Your copy should hold exactly the lines from the beginning of the listing below through the line with "Don't Stop 'til", without any pictures.
====== RECORDS FOR THE EXERCISE ======
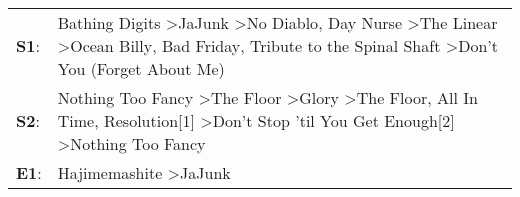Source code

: \begin{supertabular}{p{0.03\textwidth}p{0.92\textwidth}}
 \textbf{S1}:  &  Bathing Digits\textsuperscript{} \textgreater \enspace JaJunk\textsuperscript{} \textgreater \enspace No Diablo\textsuperscript{}, \enspace Day Nurse\textsuperscript{} \textgreater \enspace The Linear\textsuperscript{} \textgreater \enspace Ocean Billy\textsuperscript{}, \enspace Bad Friday\textsuperscript{}, \enspace Tribute to the Spinal Shaft\textsuperscript{} \textgreater \enspace Don't You (Forget About Me)\textsuperscript{}  \enspace  \\
 \textbf{S2}:  &                                        Nothing Too Fancy\textsuperscript{} \textgreater \enspace The Floor\textsuperscript{} \textgreater \enspace Glory\textsuperscript{} \textgreater \enspace The Floor\textsuperscript{}, \enspace All In Time\textsuperscript{}, \enspace Resolution[1]\textsuperscript{} \textgreater \enspace Don't Stop 'til You Get Enough[2]\textsuperscript{} \textgreater \enspace Nothing Too Fancy\textsuperscript{}  \enspace  \\
 \textbf{E1}:  &                                                                                                                                                                                                                                                                                                                                                                     Hajimemashite\textsuperscript{} \textgreater \enspace JaJunk\textsuperscript{}  \enspace  \\
\end{supertabular}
======
• _YOUR RESPONSE_:
Source code

: \begin{supertabular}{p{0.03\textwidth}p{0.92\textwidth}}
 \textbf{S1}:  &  Bathing Digits\textsuperscript{} \textgreater \enspace JaJunk\textsuperscript{} \textgreater \enspace No Diablo\textsuperscript{}, \enspace Day Nurse\textsuperscript{} \textgreater \enspace The Linear\textsuperscript{} \textgreater \enspace Ocean Billy\textsuperscript{}, \enspace Bad Friday\textsuperscript{}, \enspace Tribute to the Spinal Shaft\textsuperscript{} \textgreater \enspace Don't You (Forget About Me)\textsuperscript{}  \enspace  \\
 \textbf{S2}:  &                                        Nothing Too Fancy\textsuperscript{} \textgreater \enspace The Floor\textsuperscript{} \textgreater \enspace Glory\textsuperscript{} \textgreater \enspace The Floor\textsuperscript{}, \enspace All In Time\textsuperscript{}, \enspace Resolution[1]\textsuperscript{} \textgreater \enspace Don't Stop 'til You Get Enough[2]\textsuperscript{} \textgreater \enspace Nothing Too Fancy\textsuperscript{}  \enspace  \\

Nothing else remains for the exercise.